Nel 2009 avevo iniziato a suonare la chitarra solo perché avevo una voglia matta di suonare in una saletta, il tutto si trasformò nei Thank U For Smoking e qualche anno dopo lo stesso miracolo avvenne con i Charun. Entrambe le band erano – per così dire – inseribili nel vasto panorama di postrock/postmetal e affini, abbiamo fatto svariati tour e qualche disco quindi gli elementi musicali che descrivi fanno parte di me, anche solo per averci passato più di un decennio a presso e nella forma che hai descritto.

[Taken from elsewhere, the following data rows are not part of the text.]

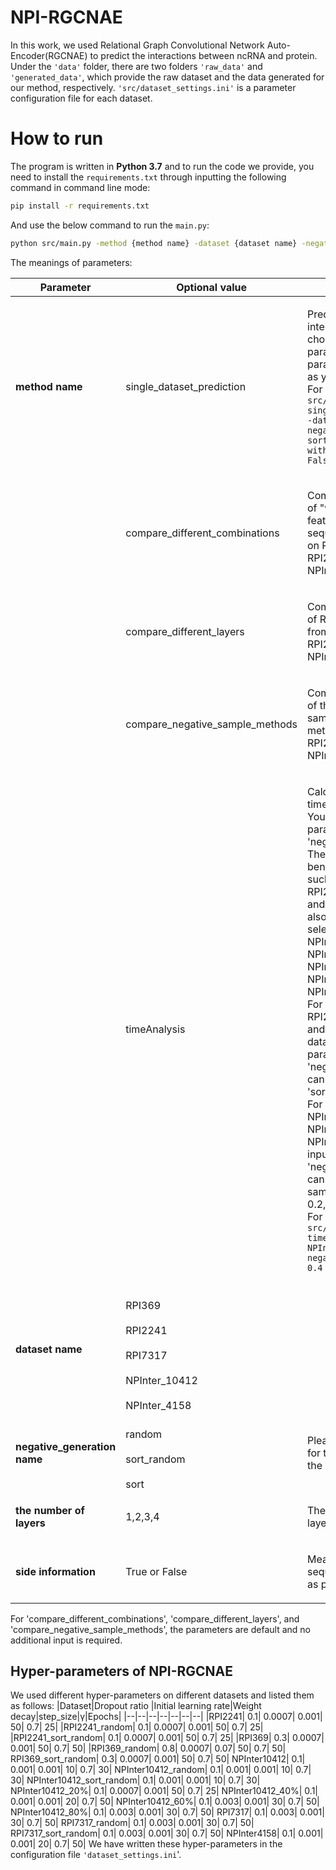 # NPI-RGCNAE
  In this work, we used Relational Graph Convolutional 		Network Auto-Encoder(RGCNAE) to predict the interactions between ncRNA and protein.
  Under the `'data'` folder, there are two folders `'raw_data'` and `'generated_data'`, which provide the raw dataset and the data generated for our method, respectively.
  `'src/dataset_settings.ini'` is a parameter configuration file for each dataset.
# How to run
The program is written in **Python 3.7** and to run the code we provide, you need to install the `requirements.txt` through inputting the following command in command line mode:

```bash
pip install -r requirements.txt 
```

And use the below command to run the `main.py`:

```bash
python src/main.py -method {method name} -dataset {dataset name} -negative_random_sample {negative generation name} -layers {the number of layers} -with_side_information {side information}
```
The meanings of parameters: 

|  Parameter | Optional value |Meaning|
|--|--|--|
| **method name** | single_dataset_prediction |<p align="left">Predict ncRNA-protein interactions on a dataset chosed by the dataset parameter. Other parameters are the same as your input.<br> For example,`python src/main.py -method single_dataset_prediction -dataset RPI369  -negative_random_sample sort -layers 1 -with_side_information False`</p>|
| |compare_different_combinations|<p align="left">Compare the performance of "with sequence-based features" and "without sequence-based method" on RPI369, RPI2241,RPI7317 and NPInter10412.</p>|
| |compare_different_layers |<p align="left">Compare the performance of R-GCN layers varying from 1 to 4 on RPI369, RPI2241,RPI7317 and NPInter10412.</p>
| |compare_negative_sample_methods |<p align="left">Compare the performance of three different negative sample generation methods on RPI369, RPI2241,RPI7317 and NPInter10412.</p>
| |timeAnalysis|<p align="left">Calculate the runnning time on different datasets. You only need to enter two parameters, 'dataset' and 'negative_random_sample'. <br>The 'dataset' can be benchmarking datasets, such as  RPI7317, RPI369, RPI2241, NPInter_4158 and NPInter_10412. It can also be datasets randomly selected from the NPInter10412, such as NPInter_10412_0.2,   NPInter_10412_0.4, NPInter_10412_0.6, and NPInter_10412_0.8. <br>For RPI7317, RPI369, RPI2241, NPInter_4158 and NPInter_10412 datasets, the input parameter 'negative_random_sample' can be 'sort', 'sort_random', 'random'. <br>For NPInter_10412_0.2, NPInter_10412_0.4, NPInter_10412_0.6, and NPInter_10412_0.8, the input parameter 'negative_random_sample' can be the randomly sampling proportion, 0.2,0.4,0.6, and 0.8.<br>For example,`python src/main.py -method timeAnalysis -dataset  NPInter_10412_0.4 -negative_random_sample 0.4`</p>
|**dataset name** |	<br>RPI369</br> 	<br>RPI2241</br> 	<br>RPI7317</br><br> NPInter_10412</br><br> NPInter_4158</br> |
|**negative_generation name** |<br>random</br><br>sort_random</br><br>sort</br>|<p align="left">Please refer to our paper for the specific meaning of the above parameters.</p> 
|**the number of layers** |1,2,3,4|<p align="left">The number of R-GCN layers.</p>
|**side information**|True or False|<p align="left">Means whether use sequence-based features as part of the node feature.</p>

For 'compare_different_combinations', 'compare_different_layers', and 'compare_negative_sample_methods', the parameters are default and no additional input is required.

## Hyper-parameters of NPI-RGCNAE
We used different hyper-parameters on different datasets and listed them as follows:
|Dataset|Dropout ratio  |Initial learning rate|Weight decay|step_size|γ|Epochs|
|--|--|--|--|--|--|--|
|RPI2241|	0.1|	0.0007|	0.001|	50|	0.7|	25|
|RPI2241_random|	0.1|	0.0007|	0.001|	50|	0.7|	25|
|RPI2241_sort_random|	0.1|	0.0007|	0.001|	50|	0.7|	25|
|RPI369|	0.3|	0.0007|	0.001|	50|	0.7|	50|
|RPI369_random|	0.8|	0.0007|	0.07|	50|	0.7|	50|
RPI369_sort_random|	0.3|	0.0007|	0.001|	50|	0.7|	50|
NPInter10412|	0.1|	0.001|	0.001|	10|	0.7|	30|
NPInter10412_random|	0.1|	0.001|	0.001|	10|	0.7|	30|
NPInter10412_sort_random|	0.1|	0.001|	0.001|	10|	0.7|	30|
NPInter10412_20%|	0.1|	0.0007|	0.001|	50|	0.7|	25|
NPInter10412_40%|	0.1|	0.001|	0.001|	20|	0.7|	50|
NPInter10412_60%|	0.1|	0.003|	0.001|	30|	0.7|	50|
NPInter10412_80%|	0.1|	0.003|	0.001|	30|	0.7|	50|
RPI7317|	0.1|	0.003|	0.001|	30|	0.7|	50|
RPI7317_random|	0.1|	0.003|	0.001|	30|	0.7|	50|
RPI7317_sort_random|	0.1|	0.003|	0.001|	30|	0.7|	50|
NPInter4158|	0.1|	0.001|	0.001|	20|	0.7|	50|
We have written these hyper-parameters in the configuration file `'dataset_settings.ini`'.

La questione ritmica riguarda un personale patto fatto con me stesso dall’inizio del progetto S A R R A M, ossia provare a incidere sempre e solo cose che avrei potuto riportare in sede di concerto più o meno fedelmente. L’elemento ritmico per come piace a me, con il suono che piace a me, in questo momento sarebbe irriproducibile da me in solo e quindi automaticamente fuori dai dischi.
Momento Nerd: questo è il secondo disco che si avvale della collaborazione di James Plotkin per il mastering, personaggio conosciutissimo per i suoi lavori con gli Earth e i Sunn O))). C’è una motivazione in particolare per cui la scelta è ricaduta su di lui? E, sopratutto, il sapere di affidare il tuo lavoro nelle sue mani ha cambiato qualcosa all’interno del processo compositivo?
James Plotkin è un maestro del suono ed una persona di enorme esperienza, tanto basta per mettersi nelle sue sapienti mani ma no, pur sapendo che il tocco finale sarebbe spettato a lui, ho sempre fatto ciò che suonava meglio nella mia testa.
Grazie per il tempo che ci hai concesso, a presto!
Grazie a voi per l’interesse e lo spazio!